LitRPG

Audiobooks Like Dungeon Crawler Carl

10 picks Narrated by Jeff Hays Updated March 2026

Jeff Hays doesn't do voices, he does characters. The difference is audible in the first five minutes of Dungeon Crawler Carl, where Carl's shell-shocked sarcasm and the System's bureaucratic menace snap into focus as entirely separate presences. That combination, Hays's comedic precision, the dungeon-progression loop, and Matt Dinniman's commitment to making the apocalypse genuinely funny, is what makes DCC one of the most addictive audiobooks in the genre.

Every pick on this list shares at least one of those three things. Most share two. The order runs from closest structural match to most adventurous departure, and the last pick is there for the reader who loved DCC but wants to go somewhere slower and stranger next.

All 10 picks at a glance

# Title Author Narrator Runtime
1 Chrysalis RinoZ Jeff Hays 17h 18m
2 Dungeon Lord: The Wraith's Haunt Hugo Huesca Jeff Hays 9h 37m
3 Sufficiently Advanced Magic Andrew Rowe Nick Podehl 21h 58m
4 He Who Fights With Monsters Shirtaloon Heath Miller 28h 56m
5 Primal Hunter Zogarth Travis Baldree 20h 9m
6 Critical Failures Robert Bevan Jonathan Sleep 8h 3m
7 The Land: Founding Aleron Kong Nick Podehl 9h 49m
8 Defiance of the Fall TheFirstDefier Pavi Proczko 23h 29m
9 Cradle: Unsouled Will Wight Travis Baldree 8h 52m
10 The Wandering Inn pirateaba Andrea Parsneau 48h 7m

THE FULL LIST

PICK 1

Chrysalis , narrated by Jeff Hays + Annie Ellicott

17h 18m · LitRPG

Chrysalis puts you inside a dungeon-progression loop with the same compulsive, floor-by-floor momentum as DCC. Each chapter delivers a clear advancement hit. The protagonist is an ant, this sounds like a gimmick, and it isn't. RinoZ uses the monster perspective to build a stat system that feels genuinely alien, and the dungeon levels accumulate with the same satisfying inevitability as Carl's floors.
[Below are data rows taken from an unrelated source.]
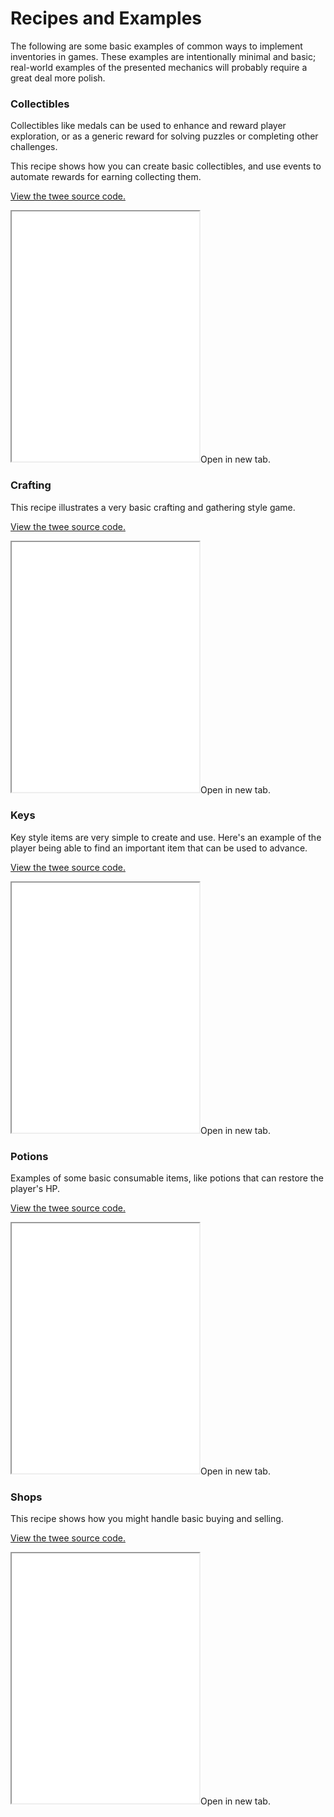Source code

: # Recipes and Examples

The following are some basic examples of common ways to implement inventories in games. These examples are intentionally minimal and basic; real-world examples of the presented mechanics will probably require a great deal more polish.

### Collectibles

Collectibles like medals can be used to enhance and reward player exploration, or as a generic reward for solving puzzles or completing other challenges.

This recipe shows how you can create basic collectibles, and use events to automate rewards for earning collecting them.

[View the twee source code.](recipes/collectibles/index.twee ":ignore")

<div class="sc-frame"><iframe height="400px" src="recipes/collectibles.html"></iframe><span title="Open in new tab">Open in new tab.</span></div>

### Crafting

This recipe illustrates a very basic crafting and gathering style game.

[View the twee source code.](recipes/crafting/index.twee ":ignore")

<div class="sc-frame"><iframe height="400px" src="recipes/crafting.html"></iframe><span title="Open in new tab">Open in new tab.</span></div>

### Keys

Key style items are very simple to create and use. Here's an example of the player being able to find an important item that can be used to advance.

[View the twee source code.](recipes/keys/index.twee ":ignore")

<div class="sc-frame"><iframe height="400px" src="recipes/keys.html"></iframe><span title="Open in new tab">Open in new tab.</span></div>

### Potions

Examples of some basic consumable items, like potions that can restore the player's HP.

[View the twee source code.](recipes/potions/index.twee ":ignore")

<div class="sc-frame"><iframe height="400px" src="recipes/potions.html"></iframe><span title="Open in new tab">Open in new tab.</span></div>

### Shops

This recipe shows how you might handle basic buying and selling.

[View the twee source code.](recipes/shop/index.twee ":ignore")

<div class="sc-frame"><iframe height="400px" src="recipes/shop.html"></iframe><span title="Open in new tab">Open in new tab.</span></div>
The tone is lighter and more curious than Carl's chaos, but the core dopamine loop is identical.

Jeff Hays brings the same energy here that he delivers in DCC itself, his comedic timing keeps Chrysalis's curious, slightly bewildered ant-narrator charming across a long runtime. His character work is distinct enough from his DCC performance that the two productions never blur, even if you're listening to them back to back.

PICK 2

Dungeon Lord: The Wraith's Haunt , narrated by Jeff Hays + Annie Ellicott

9h 37m · LitRPG

Dungeon Lord flips the camera. Where Carl is crawling through, Edward Blake is building the dungeon, managing traps, recruiting monsters, and repelling adventurers from the inside. If you loved DCC's progression loop and dark humor, Dungeon Lord delivers both. The tone runs darker and more strategic than Carl's bravado, and the underdog energy tilts from scrappy improvisation toward careful scheming. This is the same narrator duo as Chrysalis, which also appears on this list, both appearances are deliberate, and both productions use Hays and Ellicott differently enough to justify it.

Hays and Ellicott's dual-narrator setup gives Dungeon Lord more range than a solo production. Ellicott handles the supporting cast with enough distinction that the dungeon's growing roster of monsters never becomes an undifferentiated blur, a harder problem than it sounds when the population keeps expanding.

PICK 3

Sufficiently Advanced Magic , narrated by Nick Podehl

21h 58m · LitRPG

Arcanist Corin Cadence is working through a tower of floors against a stat-and-system framework that any DCC listener will immediately recognize. The scenario is an exact match, dungeon progression, floor by floor, with a magic system dense enough to reward close attention. The tone is the variable: SAM leans intellectual rather than comedic, and the pacing is more deliberate than DCC's forward sprint. This is the pick for listeners who want the mechanical satisfaction of a systems-heavy progression fantasy without the irreverent humor in the mix.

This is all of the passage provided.